Data entries
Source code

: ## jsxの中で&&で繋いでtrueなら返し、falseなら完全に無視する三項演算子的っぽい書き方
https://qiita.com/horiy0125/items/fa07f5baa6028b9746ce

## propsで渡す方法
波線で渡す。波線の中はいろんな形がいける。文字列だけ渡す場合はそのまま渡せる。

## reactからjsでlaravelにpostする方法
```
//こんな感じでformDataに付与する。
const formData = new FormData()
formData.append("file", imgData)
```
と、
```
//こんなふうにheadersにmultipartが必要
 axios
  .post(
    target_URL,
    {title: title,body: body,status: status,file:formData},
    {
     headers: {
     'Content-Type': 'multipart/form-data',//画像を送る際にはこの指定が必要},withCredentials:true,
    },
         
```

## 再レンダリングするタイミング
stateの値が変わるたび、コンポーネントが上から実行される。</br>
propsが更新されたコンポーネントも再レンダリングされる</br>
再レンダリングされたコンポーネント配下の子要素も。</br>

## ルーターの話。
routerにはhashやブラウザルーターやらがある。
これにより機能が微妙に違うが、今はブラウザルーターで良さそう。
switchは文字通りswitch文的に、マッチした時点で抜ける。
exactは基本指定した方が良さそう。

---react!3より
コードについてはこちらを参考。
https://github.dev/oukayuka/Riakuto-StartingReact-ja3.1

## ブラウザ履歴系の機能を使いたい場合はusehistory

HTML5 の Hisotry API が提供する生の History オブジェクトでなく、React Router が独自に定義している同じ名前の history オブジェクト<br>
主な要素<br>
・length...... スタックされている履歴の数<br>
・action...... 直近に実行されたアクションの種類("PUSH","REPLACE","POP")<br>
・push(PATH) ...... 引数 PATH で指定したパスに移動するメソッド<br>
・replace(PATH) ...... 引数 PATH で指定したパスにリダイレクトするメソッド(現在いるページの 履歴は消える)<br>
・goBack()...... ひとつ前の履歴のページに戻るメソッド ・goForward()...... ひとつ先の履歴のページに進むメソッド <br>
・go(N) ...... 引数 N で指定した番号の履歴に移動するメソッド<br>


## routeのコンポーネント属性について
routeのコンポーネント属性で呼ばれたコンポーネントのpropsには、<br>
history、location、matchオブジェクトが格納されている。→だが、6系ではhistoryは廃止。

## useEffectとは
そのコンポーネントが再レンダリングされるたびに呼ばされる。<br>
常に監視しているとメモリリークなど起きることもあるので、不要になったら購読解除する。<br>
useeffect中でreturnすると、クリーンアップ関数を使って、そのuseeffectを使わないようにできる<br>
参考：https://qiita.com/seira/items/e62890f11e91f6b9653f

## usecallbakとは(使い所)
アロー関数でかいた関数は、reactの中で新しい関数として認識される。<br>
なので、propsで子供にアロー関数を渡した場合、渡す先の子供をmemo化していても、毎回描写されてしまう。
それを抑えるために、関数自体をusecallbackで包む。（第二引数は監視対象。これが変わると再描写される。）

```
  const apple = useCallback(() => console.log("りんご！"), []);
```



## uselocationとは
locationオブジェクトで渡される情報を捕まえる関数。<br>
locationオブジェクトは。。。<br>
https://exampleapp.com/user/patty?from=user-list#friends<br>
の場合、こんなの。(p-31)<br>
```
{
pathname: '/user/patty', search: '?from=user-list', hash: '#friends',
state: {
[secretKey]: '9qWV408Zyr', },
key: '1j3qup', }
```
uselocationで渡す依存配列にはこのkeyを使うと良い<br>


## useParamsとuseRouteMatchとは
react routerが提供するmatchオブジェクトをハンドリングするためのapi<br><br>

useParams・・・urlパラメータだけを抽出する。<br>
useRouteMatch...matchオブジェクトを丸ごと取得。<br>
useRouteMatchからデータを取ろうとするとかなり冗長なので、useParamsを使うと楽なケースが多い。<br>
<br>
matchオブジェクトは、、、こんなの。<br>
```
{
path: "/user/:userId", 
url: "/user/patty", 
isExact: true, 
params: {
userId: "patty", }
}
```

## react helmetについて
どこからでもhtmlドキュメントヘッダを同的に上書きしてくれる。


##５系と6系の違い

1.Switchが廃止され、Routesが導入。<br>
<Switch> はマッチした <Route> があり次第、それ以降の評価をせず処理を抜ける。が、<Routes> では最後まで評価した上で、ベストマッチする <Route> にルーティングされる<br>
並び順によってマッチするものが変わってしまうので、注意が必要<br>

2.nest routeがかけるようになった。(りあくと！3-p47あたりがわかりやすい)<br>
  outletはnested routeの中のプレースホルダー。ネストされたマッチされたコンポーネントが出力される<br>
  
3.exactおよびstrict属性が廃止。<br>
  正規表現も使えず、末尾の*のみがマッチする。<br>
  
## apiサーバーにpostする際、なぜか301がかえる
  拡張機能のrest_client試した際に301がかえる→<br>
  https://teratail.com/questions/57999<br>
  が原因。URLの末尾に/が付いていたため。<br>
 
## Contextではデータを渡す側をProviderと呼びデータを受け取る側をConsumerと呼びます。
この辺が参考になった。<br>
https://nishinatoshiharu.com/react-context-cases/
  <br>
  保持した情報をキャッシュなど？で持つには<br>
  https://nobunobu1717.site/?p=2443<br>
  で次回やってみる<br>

**REQUIREMENT**
Nothing should be left out: repeat all of the data exactly.

**ANSWER BOX**
Source code

: ## jsxの中で&&で繋いでtrueなら返し、falseなら完全に無視する三項演算子的っぽい書き方
https://qiita.com/horiy0125/items/fa07f5baa6028b9746ce

## propsで渡す方法
波線で渡す。波線の中はいろんな形がいける。文字列だけ渡す場合はそのまま渡せる。

## reactからjsでlaravelにpostする方法
```
//こんな感じでformDataに付与する。
const formData = new FormData()
formData.append("file", imgData)
```
と、
```
//こんなふうにheadersにmultipartが必要
 axios
  .post(
    target_URL,
    {title: title,body: body,status: status,file:formData},
    {
     headers: {
     'Content-Type': 'multipart/form-data',//画像を送る際にはこの指定が必要},withCredentials:true,
    },
         
```

## 再レンダリングするタイミング
stateの値が変わるたび、コンポーネントが上から実行される。</br>
propsが更新されたコンポーネントも再レンダリングされる</br>
再レンダリングされたコンポーネント配下の子要素も。</br>

## ルーターの話。
routerにはhashやブラウザルーターやらがある。
これにより機能が微妙に違うが、今はブラウザルーターで良さそう。
switchは文字通りswitch文的に、マッチした時点で抜ける。
exactは基本指定した方が良さそう。

---react!3より
コードについてはこちらを参考。
https://github.dev/oukayuka/Riakuto-StartingReact-ja3.1

## ブラウザ履歴系の機能を使いたい場合はusehistory

HTML5 の Hisotry API が提供する生の History オブジェクトでなく、React Router が独自に定義している同じ名前の history オブジェクト<br>
主な要素<br>
・length...... スタックされている履歴の数<br>
・action...... 直近に実行されたアクションの種類("PUSH","REPLACE","POP")<br>
・push(PATH) ...... 引数 PATH で指定したパスに移動するメソッド<br>
・replace(PATH) ...... 引数 PATH で指定したパスにリダイレクトするメソッド(現在いるページの 履歴は消える)<br>
・goBack()...... ひとつ前の履歴のページに戻るメソッド ・goForward()...... ひとつ先の履歴のページに進むメソッド <br>
・go(N) ...... 引数 N で指定した番号の履歴に移動するメソッド<br>


## routeのコンポーネント属性について
routeのコンポーネント属性で呼ばれたコンポーネントのpropsには、<br>
history、location、matchオブジェクトが格納されている。→だが、6系ではhistoryは廃止。

## useEffectとは
そのコンポーネントが再レンダリングされるたびに呼ばされる。<br>
常に監視しているとメモリリークなど起きることもあるので、不要になったら購読解除する。<br>
useeffect中でreturnすると、クリーンアップ関数を使って、そのuseeffectを使わないようにできる<br>
参考：https://qiita.com/seira/items/e62890f11e91f6b9653f

## usecallbakとは(使い所)
アロー関数でかいた関数は、reactの中で新しい関数として認識される。<br>
なので、propsで子供にアロー関数を渡した場合、渡す先の子供をmemo化していても、毎回描写されてしまう。
それを抑えるために、関数自体をusecallbackで包む。（第二引数は監視対象。これが変わると再描写される。）

```
  const apple = useCallback(() => console.log("りんご！"), []);
```



## uselocationとは
locationオブジェクトで渡される情報を捕まえる関数。<br>
locationオブジェクトは。。。<br>
https://exampleapp.com/user/patty?from=user-list#friends<br>
の場合、こんなの。(p-31)<br>
```
{
pathname: '/user/patty', search: '?from=user-list', hash: '#friends',
state: {
[secretKey]: '9qWV408Zyr', },
key: '1j3qup', }
```
uselocationで渡す依存配列にはこのkeyを使うと良い<br>


## useParamsとuseRouteMatchとは
react routerが提供するmatchオブジェクトをハンドリングするためのapi<br><br>

useParams・・・urlパラメータだけを抽出する。<br>
useRouteMatch...matchオブジェクトを丸ごと取得。<br>
useRouteMatchからデータを取ろうとするとかなり冗長なので、useParamsを使うと楽なケースが多い。<br>
<br>
matchオブジェクトは、、、こんなの。<br>
```
{
path: "/user/:userId", 
url: "/user/patty", 
isExact: true, 
params: {
userId: "patty", }
}
```

## react helmetについて
どこからでもhtmlドキュメントヘッダを同的に上書きしてくれる。


##５系と6系の違い

1.Switchが廃止され、Routesが導入。<br>
<Switch> はマッチした <Route> があり次第、それ以降の評価をせず処理を抜ける。が、<Routes> では最後まで評価した上で、ベストマッチする <Route> にルーティングされる<br>
並び順によってマッチするものが変わってしまうので、注意が必要<br>

2.nest routeがかけるようになった。(りあくと！3-p47あたりがわかりやすい)<br>
  outletはnested routeの中のプレースホルダー。ネストされたマッチされたコンポーネントが出力される<br>
  
3.exactおよびstrict属性が廃止。<br>
  正規表現も使えず、末尾の*のみがマッチする。<br>
  
## apiサーバーにpostする際、なぜか301がかえる
  拡張機能のrest_client試した際に301がかえる→<br>
  https://teratail.com/questions/57999<br>
  が原因。URLの末尾に/が付いていたため。<br>
 
## Contextではデータを渡す側をProviderと呼びデータを受け取る側をConsumerと呼びます。
この辺が参考になった。<br>
https://nishinatoshiharu.com/react-context-cases/
  <br>
  保持した情報をキャッシュなど？で持つには<br>
  https://nobunobu1717.site/?p=2443<br>
  で次回やってみる<br>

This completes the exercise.